Get Out Get Active Nottingham is delighted to feature in Activity Alliance’s latest campaign. The exciting campaign from the national charity is calling time on negative perceptions about disability, inclusion and sport and asks – who says? The Nottingham walking netball team played a starring role in the campaign films and trailer. 

Photo of the Nottingham Walking Netball Group

Launched on 15 July, who says? gives positive evidence, resources and guidance to replace these negative ideas. The campaign films focus on six key perceptions from the charity's recent research. Each film provides upbeat insight from a mixture of disabled and non-disabled people. 

For far too long disabled people have faced misconceptions and presumptions on what is and isn’t possible, including in sport. Activity Alliance wants to move the conversations on, open people’s minds and shift out-dated views on disability. The netball team is certainly smashing stereotypes with their sessions.

A partnership between England Netball and Get Out Get Active (GOGA) brought walking netball to Nottingham. But it’s the fantastic women who take part week after week, who bring it alive. A Nottingham aim is to provide inclusive activity, which the community feels is right for them. And something they want to take ownership of.

It followed the engagement work by a community activator from Nottingham City Council. Conversations began with the Muslim Community Organisation (MCO) Centre in Sneinton. They were keen to engage more people from a range of communities. Walking netball was the perfect hook to do so.

The sessions began in April of 2018 and more than 34 women have got involved.
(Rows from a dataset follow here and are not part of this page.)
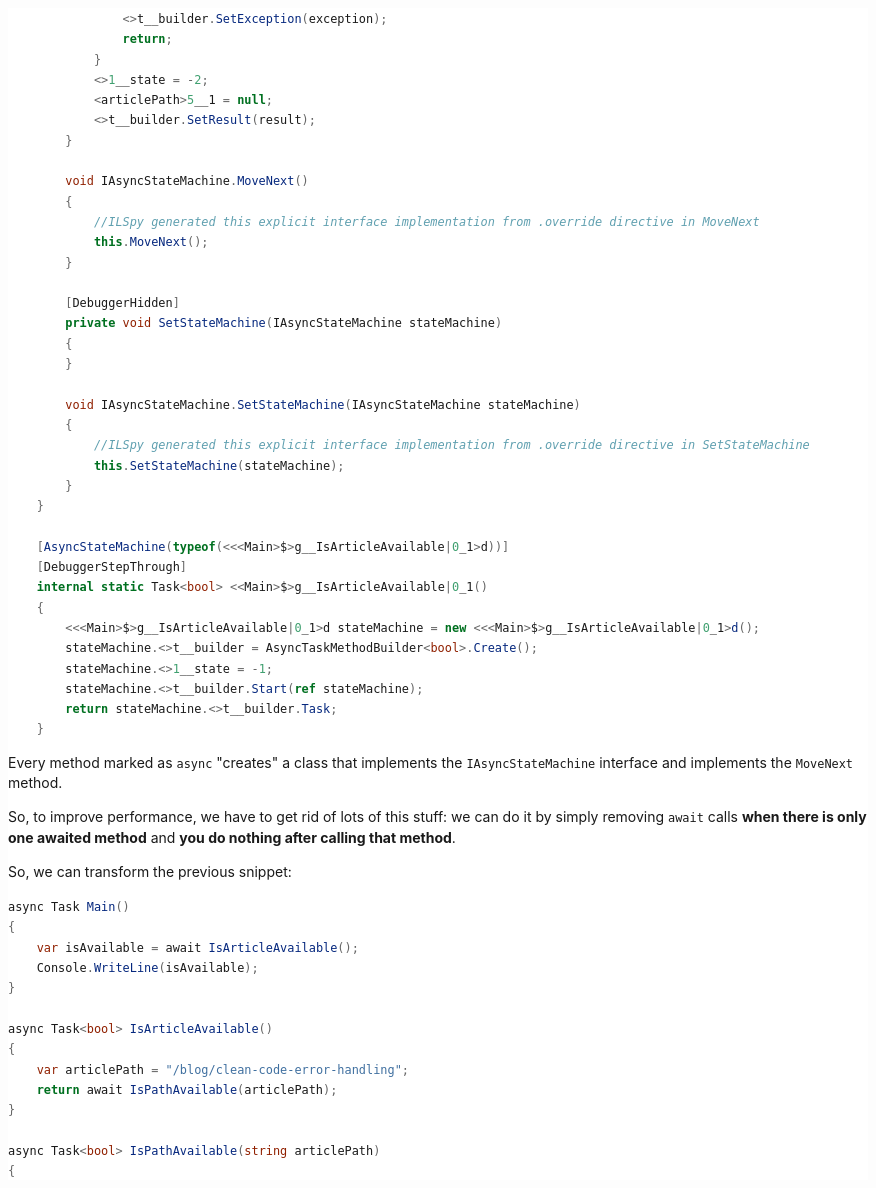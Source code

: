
 ```cs
                <>t__builder.SetException(exception);
                return;
            }
            <>1__state = -2;
            <articlePath>5__1 = null;
            <>t__builder.SetResult(result);
        }

        void IAsyncStateMachine.MoveNext()
        {
            //ILSpy generated this explicit interface implementation from .override directive in MoveNext
            this.MoveNext();
        }

        [DebuggerHidden]
        private void SetStateMachine(IAsyncStateMachine stateMachine)
        {
        }

        void IAsyncStateMachine.SetStateMachine(IAsyncStateMachine stateMachine)
        {
            //ILSpy generated this explicit interface implementation from .override directive in SetStateMachine
            this.SetStateMachine(stateMachine);
        }
    }

    [AsyncStateMachine(typeof(<<<Main>$>g__IsArticleAvailable|0_1>d))]
    [DebuggerStepThrough]
    internal static Task<bool> <<Main>$>g__IsArticleAvailable|0_1()
    {
        <<<Main>$>g__IsArticleAvailable|0_1>d stateMachine = new <<<Main>$>g__IsArticleAvailable|0_1>d();
        stateMachine.<>t__builder = AsyncTaskMethodBuilder<bool>.Create();
        stateMachine.<>1__state = -1;
        stateMachine.<>t__builder.Start(ref stateMachine);
        return stateMachine.<>t__builder.Task;
    }
```

Every method marked as `async` "creates" a class that implements the `IAsyncStateMachine` interface and implements the `MoveNext` method.

So, to improve performance, we have to get rid of lots of this stuff: we can do it by simply removing `await` calls **when there is only one awaited method** and **you do nothing after calling that method**.

So, we can transform the previous snippet:

```cs
async Task Main()
{
    var isAvailable = await IsArticleAvailable();
    Console.WriteLine(isAvailable);
}

async Task<bool> IsArticleAvailable()
{
    var articlePath = "/blog/clean-code-error-handling";
    return await IsPathAvailable(articlePath);
}

async Task<bool> IsPathAvailable(string articlePath)
{
```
Of these women, 15 stated having either an impairment or long-term health condition. The sessions work because of a special combination. The activity leader Ruth Pickthorn, who features in the films, has strong values for community inclusion. And and the participants, who go out of their way to welcome everyone to the session.

Each week, the session starts and ends with a cup of tea, biscuits and a natter. This makes it an immediately friendly environment that is welcoming to participants, both old and new. This reflects in the breadth of ages and abilities taking part. Women in their 50s and 80s play and laugh alongside each other. True to the GOGA principles of ‘Active Together’, there are disabled and non-disabled players.

Regular player and volunteer Asmita Nathwani, also features in the films. She is a wheelchair user and never thought she’d find herself at a walking netball sessions. She now loves her weekly trip to MCO.

Other regulars include women living with dementia and their carers. They’re included in the session with the other women’s support and encouragement. They happily make small but effective adaptations. This could be lowering the pole, to give others a chance of making that all-important goal.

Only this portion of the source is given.